Task objective:
Retype every record exactly. Skip the images.
───── Provided material ─────
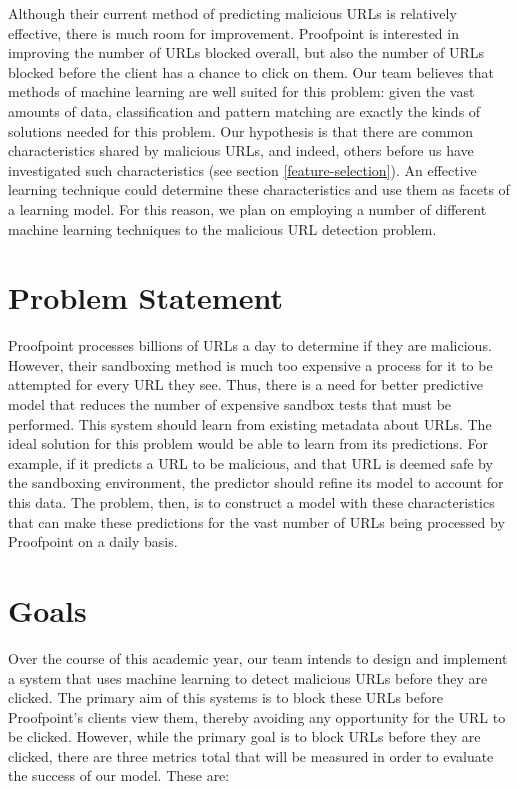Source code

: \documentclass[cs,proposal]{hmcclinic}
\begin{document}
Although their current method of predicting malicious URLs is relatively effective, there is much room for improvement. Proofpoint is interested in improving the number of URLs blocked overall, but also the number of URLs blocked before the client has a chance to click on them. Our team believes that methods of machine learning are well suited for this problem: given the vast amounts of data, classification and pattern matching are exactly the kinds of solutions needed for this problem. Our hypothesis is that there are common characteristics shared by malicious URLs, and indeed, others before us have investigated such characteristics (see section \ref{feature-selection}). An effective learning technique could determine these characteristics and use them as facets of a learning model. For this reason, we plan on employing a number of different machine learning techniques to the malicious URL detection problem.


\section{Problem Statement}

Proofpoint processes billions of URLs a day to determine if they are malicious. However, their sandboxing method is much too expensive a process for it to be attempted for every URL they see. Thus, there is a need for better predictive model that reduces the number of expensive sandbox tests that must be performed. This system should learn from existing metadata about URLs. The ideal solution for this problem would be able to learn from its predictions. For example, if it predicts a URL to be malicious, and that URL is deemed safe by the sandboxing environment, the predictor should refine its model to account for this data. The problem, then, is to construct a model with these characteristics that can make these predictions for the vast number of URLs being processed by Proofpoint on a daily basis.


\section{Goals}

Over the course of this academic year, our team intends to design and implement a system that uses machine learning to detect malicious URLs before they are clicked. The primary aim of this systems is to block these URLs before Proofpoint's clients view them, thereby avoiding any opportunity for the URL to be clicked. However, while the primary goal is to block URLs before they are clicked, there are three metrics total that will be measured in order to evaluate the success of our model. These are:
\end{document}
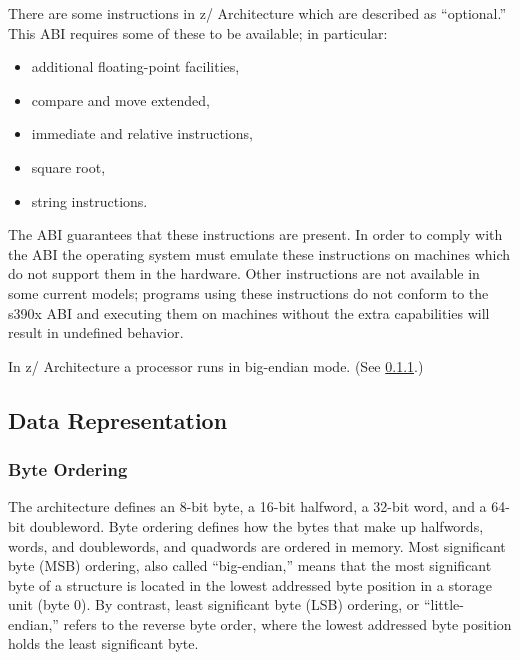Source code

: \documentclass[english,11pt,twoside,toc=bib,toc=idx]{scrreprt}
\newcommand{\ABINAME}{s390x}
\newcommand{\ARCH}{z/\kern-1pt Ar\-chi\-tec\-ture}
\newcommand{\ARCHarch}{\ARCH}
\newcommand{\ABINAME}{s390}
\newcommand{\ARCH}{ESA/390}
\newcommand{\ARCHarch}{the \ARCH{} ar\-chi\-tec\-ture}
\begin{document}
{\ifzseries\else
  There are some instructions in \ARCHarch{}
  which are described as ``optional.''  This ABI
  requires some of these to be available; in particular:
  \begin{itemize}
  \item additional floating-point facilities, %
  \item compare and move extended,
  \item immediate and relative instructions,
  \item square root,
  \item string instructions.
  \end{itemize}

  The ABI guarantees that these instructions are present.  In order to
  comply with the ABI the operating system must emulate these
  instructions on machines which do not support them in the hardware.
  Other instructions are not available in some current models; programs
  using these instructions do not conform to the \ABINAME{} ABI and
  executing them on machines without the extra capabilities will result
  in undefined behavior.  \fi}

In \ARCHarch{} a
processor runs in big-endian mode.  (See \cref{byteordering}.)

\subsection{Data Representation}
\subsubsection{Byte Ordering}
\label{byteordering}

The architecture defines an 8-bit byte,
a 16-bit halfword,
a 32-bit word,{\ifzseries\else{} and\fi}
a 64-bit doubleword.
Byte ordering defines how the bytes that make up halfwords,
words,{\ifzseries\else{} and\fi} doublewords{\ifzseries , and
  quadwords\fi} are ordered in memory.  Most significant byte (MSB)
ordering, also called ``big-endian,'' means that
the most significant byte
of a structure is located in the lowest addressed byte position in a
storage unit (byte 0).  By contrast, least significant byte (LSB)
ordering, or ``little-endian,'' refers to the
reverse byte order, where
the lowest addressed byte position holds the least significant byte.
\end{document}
─────
Solution to the exercise:
Source code

: \documentclass[cs,proposal]{hmcclinic}
\begin{document}
Although their current method of predicting malicious URLs is relatively effective, there is much room for improvement. Proofpoint is interested in improving the number of URLs blocked overall, but also the number of URLs blocked before the client has a chance to click on them. Our team believes that methods of machine learning are well suited for this problem: given the vast amounts of data, classification and pattern matching are exactly the kinds of solutions needed for this problem. Our hypothesis is that there are common characteristics shared by malicious URLs, and indeed, others before us have investigated such characteristics (see section \ref{feature-selection}). An effective learning technique could determine these characteristics and use them as facets of a learning model. For this reason, we plan on employing a number of different machine learning techniques to the malicious URL detection problem.


\section{Problem Statement}

Proofpoint processes billions of URLs a day to determine if they are malicious. However, their sandboxing method is much too expensive a process for it to be attempted for every URL they see. Thus, there is a need for better predictive model that reduces the number of expensive sandbox tests that must be performed. This system should learn from existing metadata about URLs. The ideal solution for this problem would be able to learn from its predictions. For example, if it predicts a URL to be malicious, and that URL is deemed safe by the sandboxing environment, the predictor should refine its model to account for this data. The problem, then, is to construct a model with these characteristics that can make these predictions for the vast number of URLs being processed by Proofpoint on a daily basis.


\section{Goals}

Over the course of this academic year, our team intends to design and implement a system that uses machine learning to detect malicious URLs before they are clicked. The primary aim of this systems is to block these URLs before Proofpoint's clients view them, thereby avoiding any opportunity for the URL to be clicked. However, while the primary goal is to block URLs before they are clicked, there are three metrics total that will be measured in order to evaluate the success of our model. These are:
\end{document}
Source code

: \documentclass[english,11pt,twoside,toc=bib,toc=idx]{scrreprt}
\newcommand{\ABINAME}{s390x}
\newcommand{\ARCH}{z/\kern-1pt Ar\-chi\-tec\-ture}
\newcommand{\ARCHarch}{\ARCH}
\newcommand{\ABINAME}{s390}
\newcommand{\ARCH}{ESA/390}
\newcommand{\ARCHarch}{the \ARCH{} ar\-chi\-tec\-ture}
\begin{document}
{\ifzseries\else
  There are some instructions in \ARCHarch{}
  which are described as ``optional.''  This ABI
  requires some of these to be available; in particular:
  \begin{itemize}
  \item additional floating-point facilities, %
  \item compare and move extended,
  \item immediate and relative instructions,
  \item square root,
  \item string instructions.
  \end{itemize}

  The ABI guarantees that these instructions are present.  In order to
  comply with the ABI the operating system must emulate these
  instructions on machines which do not support them in the hardware.
  Other instructions are not available in some current models; programs
  using these instructions do not conform to the \ABINAME{} ABI and
  executing them on machines without the extra capabilities will result
  in undefined behavior.  \fi}

In \ARCHarch{} a
processor runs in big-endian mode.  (See \cref{byteordering}.)

\subsection{Data Representation}
\subsubsection{Byte Ordering}
\label{byteordering}

The architecture defines an 8-bit byte,
a 16-bit halfword,
a 32-bit word,{\ifzseries\else{} and\fi}
a 64-bit doubleword.
Byte ordering defines how the bytes that make up halfwords,
words,{\ifzseries\else{} and\fi} doublewords{\ifzseries , and
  quadwords\fi} are ordered in memory.  Most significant byte (MSB)
ordering, also called ``big-endian,'' means that
the most significant byte
of a structure is located in the lowest addressed byte position in a
storage unit (byte 0).  By contrast, least significant byte (LSB)
ordering, or ``little-endian,'' refers to the
reverse byte order, where
the lowest addressed byte position holds the least significant byte.
\end{document}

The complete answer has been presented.